Edward H. Savary, for defendant in error.

Before COLT and PUTNAM, Circuit Judges, and BROWN, District Judge.

PUTNAM Circuit Judge.

This suit was brought in the circuit court for the district of New Hampshire by the administrator of Alice M. Hurd, who was a passenger of the Boston & Maine Railroad, and was killed in Massachusetts by one of its locomotives while crossing its track, making connection from one train to another. At the time of her death she was a resident of Massachusetts. The plaintiff below recovered a verdict and a judgment thereon. The declaration alleged that she was 'thrown, injured suffered excruciating agony, and lost her life while such passenger,' all by reason of the negligence of the defendant corporation. Administration was obtained in New Hampshire. The plaintiff in error was incorporated by concurrent action of several states, including Massachusetts and New Hampshire, and is of the class of corporations described in Nashua & L. R. Corp. v. Boston & L. R. Corp., 136 U.S. 356, 10 Sup.Ct. 1004, 34 L.Ed. 363, and in Smith v. Railroad Co. (C.C.) 96 F. 504. The plaintiff below is a citizen of Massachusetts, so that, so far as the mere matter of diverse citizenship is concerned, the suit was properly brought in the district of New Hampshire. The propositions submitted to us by the plaintiff in error in this behalf have been so fully determined as to need no further discussion.

A number of minor questions were raised by the plaintiff in error at the trial, but none of them have been submitted to us in such form as require our attention. The suit was, by amendment, left to rest on a statute of Massachusetts, and the substantial questions which have been argued before us are: Whether that statute is not strictly penal, so that the proceedings which it authorizes cannot be taken in the federal courts, or in courts of foreign states; whether the administration granted in New Hampshire was valid, and whether, under the local laws of New Hampshire, the question of its validity can be raised collaterally; whether the deceased was guilty of negligence, and, if so, whether that negligence is a valid defense; and, finally, whether the case is barred by the limitation contained in the statute of Massachusetts on which it finally rested. We are compelled to direct that the verdict be set aside, and the judgment of the court below reversed, by reason of our answer to the last question; but, as it is impossible to foresee what phases the case may assume in the future, we deem it advisable to express our views on the other questions which we have stated.

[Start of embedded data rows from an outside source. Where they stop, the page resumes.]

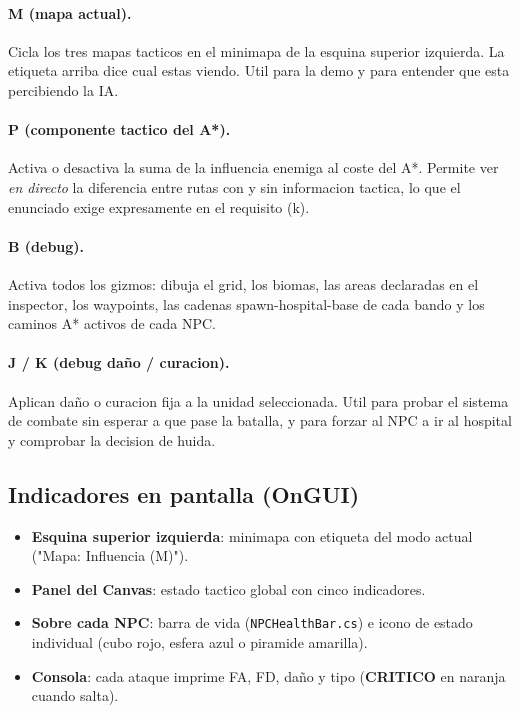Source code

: \documentclass[12pt,a4paper]{article}
\begin{document}
\paragraph{M (mapa actual).}
Cicla los tres mapas tacticos en el minimapa de la esquina superior
izquierda. La etiqueta arriba dice cual estas viendo. Util para la
demo y para entender que esta percibiendo la IA.

\paragraph{P (componente tactico del A*).}
Activa o desactiva la suma de la influencia enemiga al coste del A*.
Permite ver \emph{en directo} la diferencia entre rutas con y sin
informacion tactica, lo que el enunciado exige expresamente en el
requisito (k).

\paragraph{B (debug).}
Activa todos los gizmos: dibuja el grid, los biomas, las areas
declaradas en el inspector, los waypoints, las cadenas
spawn-hospital-base de cada bando y los caminos A* activos de cada
NPC.

\paragraph{J / K (debug daño / curacion).}
Aplican daño o curacion fija a la unidad seleccionada. Util para
probar el sistema de combate sin esperar a que pase la batalla, y
para forzar al NPC a ir al hospital y comprobar la decision de huida.

\subsection{Indicadores en pantalla (OnGUI)}

\begin{itemize}[leftmargin=1.5em]
    \item \textbf{Esquina superior izquierda}: minimapa con etiqueta del modo actual ("Mapa: Influencia (M)").
    \item \textbf{Panel del Canvas}: estado tactico global con cinco indicadores.
    \item \textbf{Sobre cada NPC}: barra de vida (\texttt{NPCHealthBar.cs}) e icono de estado individual (cubo rojo, esfera azul o piramide amarilla).
    \item \textbf{Consola}: cada ataque imprime FA, FD, daño y tipo (\textbf{CRITICO} en naranja cuando salta).
\end{itemize}
\end{document}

The most important one we have to deal with is whether the Massachusetts statute is strictly penal. It is not sufficient that it is in the nature of a penal statute. The distinction between a statute strictly penal, or qui tam, and one in the nature of a penal statute, is pointed out in Huntington v. Attrill, 146 U.S. 657, 13 Sup.Ct. 224, 36 L.Ed. 1123. The proper test is that, if it is strictly penal, the remedy is subject to the control of the executive of the state by which the proceeding was authorized, and it may be at any time, either before or after judgment, annulled by a pardon. That its essential nature in this respect is not changed by a judgment was determined in Wisconsin v. Pelican Ins. Co., 127 U.S. 265, 8 Sup.Ct. 1370, 32 L.Ed. 239.

The statutory remedy on which this suit relies is found in Pub. St. Mass. 1882, c. 112, Sec. 212. The section is divisible into two parts, the first of which provides that the corporation shall be punished by fine. It fixes a maximum and minimum penalty, without any guide for determining where the fine shall rest between the extremes. It is to be recovered by indictment, and prosecuted within one year from the time of the injury. Being by indictment, there is no occasion to indicate in the statute by what rule the court shall be guided in determining the amount of the fine as between the extremes named. In this respect, the court is left, as in ordinary proceedings where a maximum and minimum fine is created by statute, to determine its amount by the degree of criminality. This is peculiarly appropriate to a statute strictly penal, because the question of the extent of a fine or other punishment is properly governed by local considerations, acting upon judicial discretion, thus imposing a duty which a foreign court cannot well perform. The statute further provides that the fine shall be paid to the executor for the use of the widow and child, or, if no widow or child, to the next of kin. This, and all the other peculiarities to which we have referred, are indicia of a strictly penal statute, because, while the next of kin may possibly have an interest in the life of the person deceased, yet they do not necessarily, and the statute admits no inquiry whether or not they may have any.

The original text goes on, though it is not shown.